Your answer must be a single number: the count of lines in the entries below that hold "yandex".

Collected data
═══

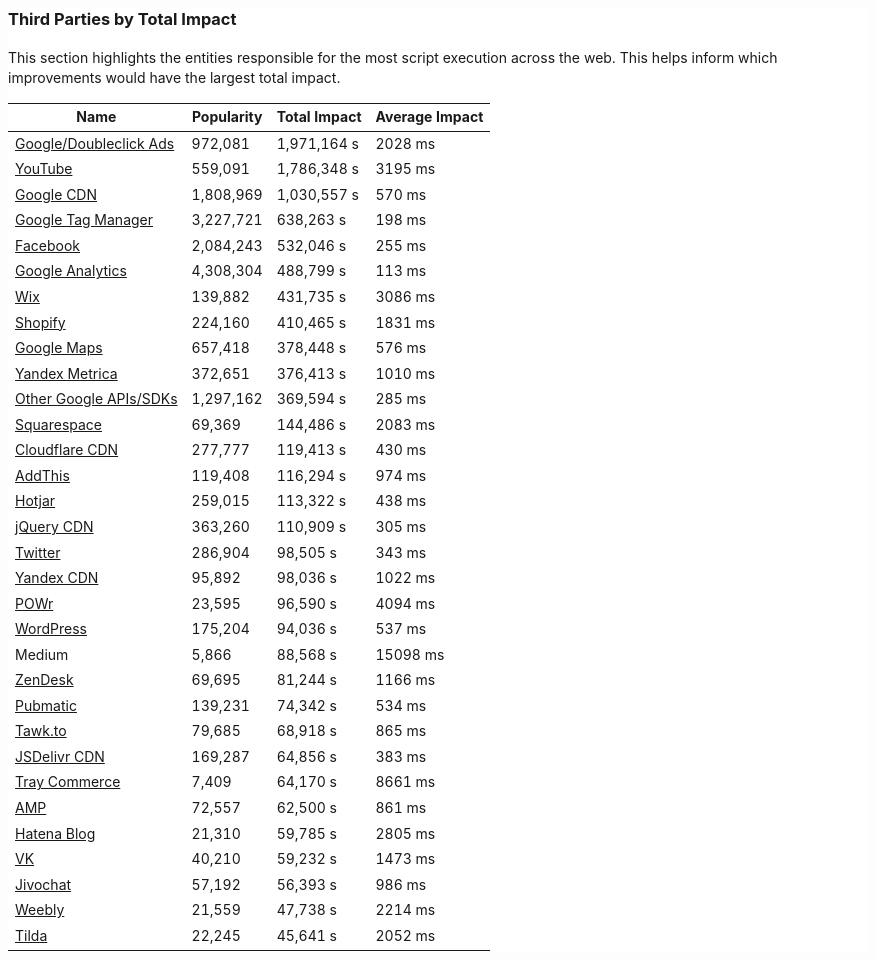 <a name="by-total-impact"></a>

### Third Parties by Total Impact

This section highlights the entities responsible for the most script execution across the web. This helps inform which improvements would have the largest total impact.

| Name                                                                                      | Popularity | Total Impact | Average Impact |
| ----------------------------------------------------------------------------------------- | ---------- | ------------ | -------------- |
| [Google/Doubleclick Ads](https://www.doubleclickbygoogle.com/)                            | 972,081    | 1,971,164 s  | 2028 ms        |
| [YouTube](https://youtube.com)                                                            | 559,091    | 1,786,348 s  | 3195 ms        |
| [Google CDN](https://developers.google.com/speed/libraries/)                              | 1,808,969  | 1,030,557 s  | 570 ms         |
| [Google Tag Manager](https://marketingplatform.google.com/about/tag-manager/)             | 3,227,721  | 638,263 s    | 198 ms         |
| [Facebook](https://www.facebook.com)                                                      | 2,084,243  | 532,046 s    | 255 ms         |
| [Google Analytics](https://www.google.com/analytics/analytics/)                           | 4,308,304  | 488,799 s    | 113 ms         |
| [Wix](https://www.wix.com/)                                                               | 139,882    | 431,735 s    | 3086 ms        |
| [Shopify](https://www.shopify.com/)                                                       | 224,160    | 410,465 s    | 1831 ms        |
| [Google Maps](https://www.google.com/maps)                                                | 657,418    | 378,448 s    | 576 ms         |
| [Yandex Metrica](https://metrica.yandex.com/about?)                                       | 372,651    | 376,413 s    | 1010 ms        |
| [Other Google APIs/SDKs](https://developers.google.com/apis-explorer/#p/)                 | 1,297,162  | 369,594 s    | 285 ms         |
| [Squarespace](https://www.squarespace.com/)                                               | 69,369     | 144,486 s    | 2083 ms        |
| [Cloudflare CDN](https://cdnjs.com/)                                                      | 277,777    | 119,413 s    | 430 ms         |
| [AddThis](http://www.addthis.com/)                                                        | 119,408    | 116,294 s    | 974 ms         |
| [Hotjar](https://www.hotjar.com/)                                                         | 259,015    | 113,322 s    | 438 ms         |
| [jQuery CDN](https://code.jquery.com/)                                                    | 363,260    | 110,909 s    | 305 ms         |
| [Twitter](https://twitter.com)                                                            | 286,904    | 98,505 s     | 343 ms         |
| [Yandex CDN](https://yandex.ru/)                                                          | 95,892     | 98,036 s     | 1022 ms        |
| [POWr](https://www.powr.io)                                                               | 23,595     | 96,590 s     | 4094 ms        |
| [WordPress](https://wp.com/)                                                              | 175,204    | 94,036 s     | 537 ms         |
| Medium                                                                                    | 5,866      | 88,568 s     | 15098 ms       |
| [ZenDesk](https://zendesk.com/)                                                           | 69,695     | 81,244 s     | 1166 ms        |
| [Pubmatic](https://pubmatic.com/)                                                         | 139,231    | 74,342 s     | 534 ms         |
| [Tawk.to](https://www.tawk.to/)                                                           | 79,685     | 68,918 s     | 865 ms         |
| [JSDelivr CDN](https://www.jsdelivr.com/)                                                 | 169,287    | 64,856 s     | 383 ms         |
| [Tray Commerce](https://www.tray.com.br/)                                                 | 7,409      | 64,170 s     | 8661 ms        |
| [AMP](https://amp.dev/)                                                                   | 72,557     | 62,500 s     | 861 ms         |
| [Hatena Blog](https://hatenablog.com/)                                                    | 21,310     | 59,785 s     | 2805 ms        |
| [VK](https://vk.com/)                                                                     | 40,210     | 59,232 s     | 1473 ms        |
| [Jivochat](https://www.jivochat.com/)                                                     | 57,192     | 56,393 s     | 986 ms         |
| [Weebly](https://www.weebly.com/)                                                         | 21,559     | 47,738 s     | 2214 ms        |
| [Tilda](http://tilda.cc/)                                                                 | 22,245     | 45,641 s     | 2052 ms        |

═══

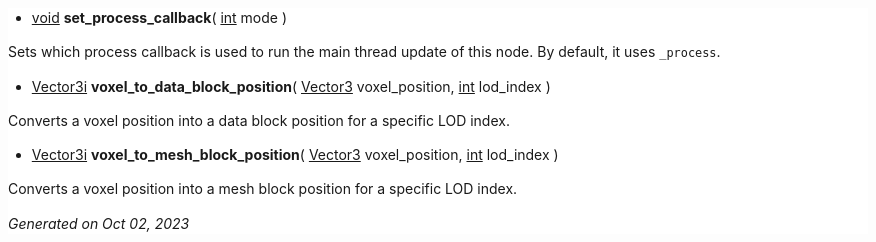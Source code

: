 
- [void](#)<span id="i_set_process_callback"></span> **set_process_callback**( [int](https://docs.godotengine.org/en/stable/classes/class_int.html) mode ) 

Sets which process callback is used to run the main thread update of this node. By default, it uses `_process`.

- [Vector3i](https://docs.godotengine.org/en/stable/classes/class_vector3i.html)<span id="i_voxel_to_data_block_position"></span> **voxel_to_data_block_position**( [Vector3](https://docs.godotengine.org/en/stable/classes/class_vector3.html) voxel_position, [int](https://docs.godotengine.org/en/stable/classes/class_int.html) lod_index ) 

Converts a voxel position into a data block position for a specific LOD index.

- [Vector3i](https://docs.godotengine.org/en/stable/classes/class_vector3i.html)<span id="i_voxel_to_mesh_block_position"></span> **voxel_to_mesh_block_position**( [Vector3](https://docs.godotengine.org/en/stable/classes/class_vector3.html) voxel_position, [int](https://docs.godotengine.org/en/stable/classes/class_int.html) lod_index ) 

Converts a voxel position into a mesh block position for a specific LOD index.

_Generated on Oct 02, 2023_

═══

**Your solution:** 2